Just Be Held

 

 

This song seems so fitting for this week. By now, unless you’ve been living in a cave, you have heard that Robin Williams died this week most likely by his own hand. Death is always hard. Suicide is always hard.

This death has left us all talking about depression and suicide. It’s left us wondering how someone who seems to have it all could be left feeling so hopeless, how someone who brought us so much joy and laughter could have been so alone inside.

And maybe it’s not fair or even right that this death is getting so much attention over others. I know to me it’s almost like I knew him. He was a part of our worlds through his movies and television shows. One of the first movies I really remember seeing in the theater was Hook.

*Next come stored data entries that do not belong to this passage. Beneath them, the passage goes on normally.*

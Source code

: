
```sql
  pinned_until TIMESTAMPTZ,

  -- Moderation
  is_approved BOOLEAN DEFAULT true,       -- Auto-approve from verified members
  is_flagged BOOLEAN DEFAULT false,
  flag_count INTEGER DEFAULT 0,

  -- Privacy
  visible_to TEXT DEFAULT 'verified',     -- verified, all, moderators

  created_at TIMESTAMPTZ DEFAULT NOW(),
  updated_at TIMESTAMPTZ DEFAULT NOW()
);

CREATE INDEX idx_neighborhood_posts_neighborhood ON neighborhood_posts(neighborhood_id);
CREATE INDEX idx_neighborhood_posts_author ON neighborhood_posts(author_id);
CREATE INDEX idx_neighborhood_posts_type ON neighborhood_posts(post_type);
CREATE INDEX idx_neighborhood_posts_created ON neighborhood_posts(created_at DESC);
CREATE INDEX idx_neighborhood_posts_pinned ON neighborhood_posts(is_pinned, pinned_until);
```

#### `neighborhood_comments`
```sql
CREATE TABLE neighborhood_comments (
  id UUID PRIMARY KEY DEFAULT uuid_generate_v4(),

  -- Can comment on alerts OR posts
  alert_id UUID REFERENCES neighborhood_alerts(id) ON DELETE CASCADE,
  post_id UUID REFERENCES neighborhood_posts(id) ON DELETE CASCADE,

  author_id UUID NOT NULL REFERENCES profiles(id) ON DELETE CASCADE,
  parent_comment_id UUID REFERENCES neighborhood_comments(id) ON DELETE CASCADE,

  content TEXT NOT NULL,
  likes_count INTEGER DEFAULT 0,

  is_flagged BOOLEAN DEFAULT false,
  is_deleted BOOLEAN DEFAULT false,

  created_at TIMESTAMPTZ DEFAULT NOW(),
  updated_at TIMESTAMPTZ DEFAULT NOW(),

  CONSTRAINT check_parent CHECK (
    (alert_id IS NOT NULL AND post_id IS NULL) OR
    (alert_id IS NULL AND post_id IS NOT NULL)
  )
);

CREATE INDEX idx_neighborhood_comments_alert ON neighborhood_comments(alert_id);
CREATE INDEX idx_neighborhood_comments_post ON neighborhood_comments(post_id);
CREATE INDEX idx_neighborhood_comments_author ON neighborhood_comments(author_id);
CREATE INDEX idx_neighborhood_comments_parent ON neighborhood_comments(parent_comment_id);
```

There’s been a lot of talk on social media saying if you haven’t experienced depression, if you haven’t contemplated suicide, you shouldn’t be talking about this. I read Matt Walsh’s blog in which he said that Robin Williams didn’t die from depression but made the choice to end his life. I was shocked and horrified by the number of people who commented on it saying Matt should be killed or kill himself.

I’m not sure if the masses will think it’s ok for me to write about this or not. I have suffered through intense bouts with depression to the point where I have little to no memory of those time periods. However, I have never considered suicide.

I have suffered through periods of intense despair. I have laid on the couch in tears until there are none left feeling unable to move. I have felt alone and that no one else could ever understand what I was going through.

I have had times where I was so lost in the storm that I forgot to look to the cross.

But I have also had hope and faith and love surround me during those times. I’ve had people to talk to and help pull me back up.

Whether it be depression or just a hard time you are going through, there are times we all feel the weight of the world on our shoulders. We have this need to be strong. Don’t show them your weakness. Put on a happy face. And you can only carry that kind of weight for a time before your knees give out.

I love the pictures this song paints. How amazing would it feel if instead of holding on to all the stresses and hurts we would just put it down and let God hold us? There have been times these past weeks where I’ve been stressed and things aren’t going as I would like. And then I listen to this song and I can feel myself letting go. It’s almost as if His arms are physically around me.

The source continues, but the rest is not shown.